Famiglia

L’asilo nido è un diritto o un lusso?

di Benedetta Verrini

Il comune di Sesto San Giovanni ha rivisto le rette dei nidi pubblici e le ha portate a 628 euro al mese (676 per i piccoli che restano fino alle 18).

Gli aumenti, che vanno di pari passo con analoghe scelte relative alle mense scolastiche (sempre a Sesto se uno ha due figli frequentanti materne o elementari, per esempio, paga 10 euro al giorno, 200 euro al mese), stanno suscitando numerose polemiche.

Ho condiviso la notizia con molti amici e ho scoperto che, a parte il record negativo della mia città, anche altri comuni non scherzano: dalla Lombardia alla Toscana una famiglia spende dai 400 ai 500 euro al mese per usufruire del servizio di asilo nido comunale.

Sono in tanti a ritrovarsi nella “fascia alta” dell’Isee, pur non essendo esattamente ricchi: spesso basta avere una casa di proprietà non gravata da mutui (è certamente un reddito ma a fine mese non ti mangi le piastrelle…) e due stipendi (che poi è il motivo per cui mandi il bambino al nido: sia tu sia tuo marito andate a lavorare).

Ora, mi domando, come succede che pur pagando le tasse per la casa e pagando le tasse sullo stipendio – tasse che dovrebbero (anche) andare a sostenere il sistema di welfare – molte famiglie devono nuovamente pagare per accedere a quello stesso welfare?

“Il nido è un lusso”, mi scrive una cara amica. E’ una frase amara, ma molto vera. Le ultime indagini dell’Istituto degli Innocenti di Firenze hanno messo in luce una progressiva “sofferenza” delle famiglie rispetto all’accesso al nido.

Due esempi:

-il 16,3% delle famiglie del Nord ammesse alle graduatorie, dunque con pieno diritto al posto, decidono di rinunciare quando si rendono conto dell’ammontare della retta;

-nel Centro-Nord più di un bambino su 10 frequenta il nido ma la sua famiglia non paga la retta. La morosità delle famiglie italiane rispetto al nido è cresciuta del 30,8% negli ultimi due anni.

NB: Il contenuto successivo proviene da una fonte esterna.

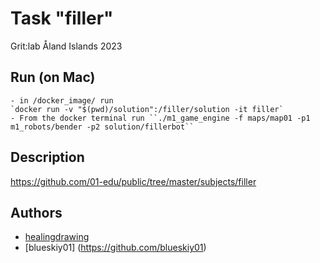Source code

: # Task "filler"
Grit:lab Åland Islands 2023

## Run (on Mac)
    - in /docker_image/ run 
    `docker run -v "$(pwd)/solution":/filler/solution -it filler`
    - From the docker terminal run ``./m1_game_engine -f maps/map01 -p1 m1_robots/bender -p2 solution/fillerbot``

## Description
https://github.com/01-edu/public/tree/master/subjects/filler

## Authors
- [healingdrawing](https://healingdrawing.github.io)
- [blueskiy01] (https://github.com/blueskiy01)
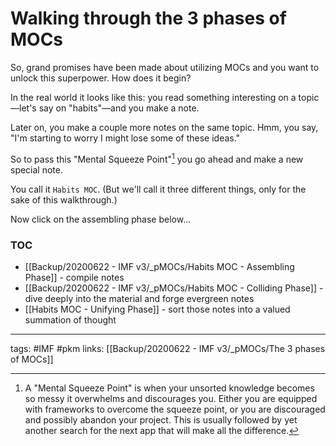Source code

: # Walking through the 3 phases of MOCs
So, grand promises have been made about utilizing MOCs and you want to unlock this superpower. How does it begin?

In the real world it looks like this: you read something interesting on a topic—let's say on "habits"—and you make a note. 

Later on, you make a couple more notes on the same topic. Hmm, you say, "I'm starting to worry I might lose some of these ideas." 

So to pass this "Mental Squeeze Point"[^1] you go ahead and make a new special note. 

You call it `Habits MOC`. (But we'll call it three different things, only for the sake of this walkthrough.) 

Now click on the assembling phase below...

### TOC
- [[Backup/20200622 - IMF v3/_pMOCs/Habits MOC - Assembling Phase]] - compile notes
- [[Backup/20200622 - IMF v3/_pMOCs/Habits MOC - Colliding Phase]] - dive deeply into the material and forge evergreen notes
- [[Habits MOC - Unifying Phase]] - sort those notes into a valued summation of thought

---
tags: #IMF #pkm
links: [[Backup/20200622 - IMF v3/_pMOCs/The 3 phases of MOCs]]

[^1]: A "Mental Squeeze Point" is when your unsorted knowledge becomes so messy it overwhelms and discourages you. Either you are equipped with frameworks to overcome the squeeze point, or you are discouraged and possibly abandon your project. This is usually followed by yet another search for the next app that will make all the difference.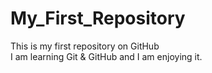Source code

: # My_First_Repository
 This is my first repository on GitHub
<br>
I am learning Git & GitHub and I am enjoying it.

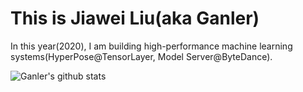 # This is Jiawei Liu(aka Ganler)

In this year(2020), I am building high-performance machine learning systems(HyperPose@TensorLayer, Model Server@ByteDance).

![Ganler's github stats](https://github-readme-stats.vercel.app/api?username=ganler&show_icons=true&theme=tokyonight)
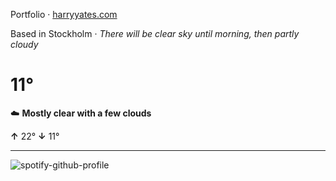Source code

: Portfolio · [harryyates.com](https://harryyates.com)

<!-- WEATHER_START -->
Based in Stockholm · *There will be clear sky until morning, then partly cloudy*

# 11°
☁️ **Mostly clear with a few clouds**

**↑** 22° **↓** 11°

---
<!-- WEATHER_END -->

<p align="left">
  <a>
    <img src="https://spotify-github-profile.kittinanx.com/api/view?uid=bigbello&cover_image=true&theme=natemoo-re&show_offline=true&background_color=121212&interchange=false&bar_color=53b14f&bar_color_cover=false" alt="spotify-github-profile">
  </a>
</p>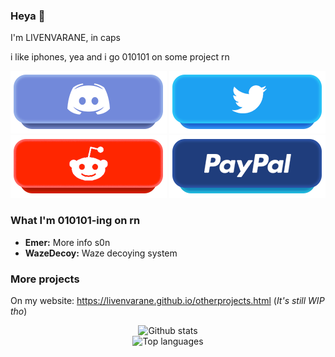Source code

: ### Heya 👋
I'm LIVENVARANE, in caps

i like iphones, yea
and i go 010101 on some project rn

<p align=center>
  <a href="https://dsc.bio/france"><img src="https://raw.githubusercontent.com/LIVENVARANE/LIVENVARANE/master/images/discord.png" width="250" /></a>
  <a href="https://twitter.com/LivenOff"><img src="https://raw.githubusercontent.com/LIVENVARANE/LIVENVARANE/master/images/twitter.png" width="250" /></a>
  <a href="https://reddit.com/u/LVN_N"><img src="https://raw.githubusercontent.com/LIVENVARANE/LIVENVARANE/master/images/reddit.png" width="250" /></a>
  <a href="https://paypal.me/livendon"><img src="https://raw.githubusercontent.com/LIVENVARANE/LIVENVARANE/master/images/paypal.png" width="250" /></a>
</p>

### What I'm 010101-ing on rn
* __Emer:__ More info s0n
* __WazeDecoy:__ Waze decoying system
 

### More projects
On my website: https://livenvarane.github.io/otherprojects.html (_It's still WIP tho_)

<p align=center>
  <img alt="Github stats" src="https://github-readme-stats.vercel.app/api?username=LIVENVARANE&show_icons=true&count_private=true" />
  <br /><img alt="Top languages" src="https://github-readme-stats.vercel.app/api/top-langs/?username=LIVENVARANE&card_width=750" />
</p>
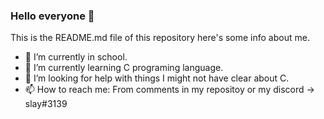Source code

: ### Hello everyone 👋

This is the README.md file of this repository here's some info about me.

- 🔭 I’m currently in school.
- 🌱 I’m currently learning C programing language.
- 🤔 I’m looking for help with things I might not have clear about C.
- 📫 How to reach me: From comments in my repositoy or my discord -> slay#3139
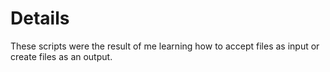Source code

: # Details
These scripts were the result of me learning how to accept files as input or create files as an output. 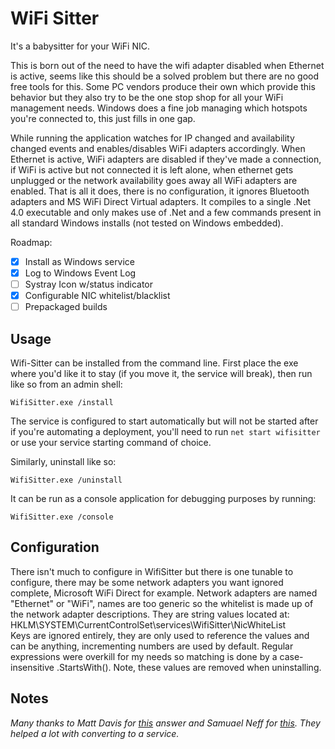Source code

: # WiFi Sitter
It's a babysitter for your WiFi NIC.  

This is born out of the need to have the wifi adapter disabled when Ethernet is
active, seems like this should be a solved problem but there are no good free
tools for this. Some PC vendors produce their own which provide this behavior
but they also try to be the one stop shop for all your WiFi management needs.
Windows does a fine job managing which hotspots you're connected to, this just
fills in one gap.

While running the application watches for IP changed and availability changed
events and enables/disables WiFi adapters accordingly. When Ethernet is active,
WiFi adapters are disabled if they've made a connection, if WiFi is active but
not connected it is left alone, when ethernet gets unplugged or the network
availability goes away all WiFi adapters are enabled. That is all it does,
there is no configuration, it ignores Bluetooth adapters and MS WiFi Direct
Virtual adapters. It compiles to a single .Net 4.0 executable and only makes
use of .Net and a few commands present in all standard Windows installs (not
tested on Windows embedded).

Roadmap:

-  [x] Install as Windows service
-  [x] Log to Windows Event Log
-  [ ] Systray Icon w/status indicator
-  [x] Configurable NIC whitelist/blacklist
-  [ ] Prepackaged builds

## Usage

Wifi-Sitter can be installed from the command line. First place the exe where
you'd like it to stay (if you move it, the service will break), then run like
so from an admin shell:  
  
`WifiSitter.exe /install`  
  
The service is configured to start automatically but will not be started after
if you're automating a deployment, you'll need to run `net start wifisitter`
or use your service starting command of choice. 
  
Similarly, uninstall like so:  
  
`WifiSitter.exe /uninstall`  
  
It can be run as a console application for debugging purposes by running:  
  
`WifiSitter.exe /console` 


## Configuration

There isn't much to configure in WifiSitter but there is one tunable to configure,
there may be some network adapters you want ignored complete, Microsoft WiFi 
Direct for example. Network adapters are named "Ethernet" or "WiFi", names are
too generic so the whitelist is made up of the network adapter descriptions.
They are string values located at:
HKLM\SYSTEM\CurrentControlSet\services\WifiSitter\NicWhiteList  
Keys are ignored entirely, they are only used to reference the values and can be
anything, incrementing numbers are used by default. Regular expressions were
overkill for my needs so matching is done by a case-insensitive .StartsWith().
Note, these values are removed when uninstalling.

## Notes

*Many thanks to Matt Davis for  [this](http://stackoverflow.com/a/4865893/977627) answer
and Samuael Neff for [this](http://stackoverflow.com/a/12282179/977627). They helped a lot with converting to a service.*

Ma è giusto che l’asilo nido, invece che un servizio -non dico essenziale- ma certamente strategico per il futuro del paese, per il rilancio dell’occupazione femminile e per la “tenuta” delle famiglie diventi “lusso”? E cos’altro diventerà “lusso”, in un prossimo futuro?

Cosa si deve pensare di amministrazioni che fanno ricadere la sostenibilità del sistema sulle famiglie che -ancora, per poco- ce la fanno, sovrapponendo le tariffe a quelle dei nidi privati?

A conclusione di un articolo sulla rivista “Bambini”, Aldo Fortunati, direttore dell’area educativa dell’Istituto degli Innocenti (e forse il più grande esperto della materia in Italia) già qualche mese fa ha posto una serie di riflessioni fondamentali rispetto alla possibilità di costruire un futuro veramente accogliente per le nuove generazioni. Non posso che condividerle:

-chi detiene le risorse derivanti dalla fiscalità generale deve interpretare gli interessi generali

fra gli interessi generali devono necessariamente essercene alcuni che riguardano i bambini e il loro diritto all’educazione

-questo diritto all’educazione richiede una definizione delle condizioni e della misura della sua esigibilità

-solo quando la politica comincerà a decidere cosa è bene prima di individuare chi lo possa realizzare ci saranno le condizioni corrette per sviluppare un buon sistema di opportunità per i bambini e le famiglie.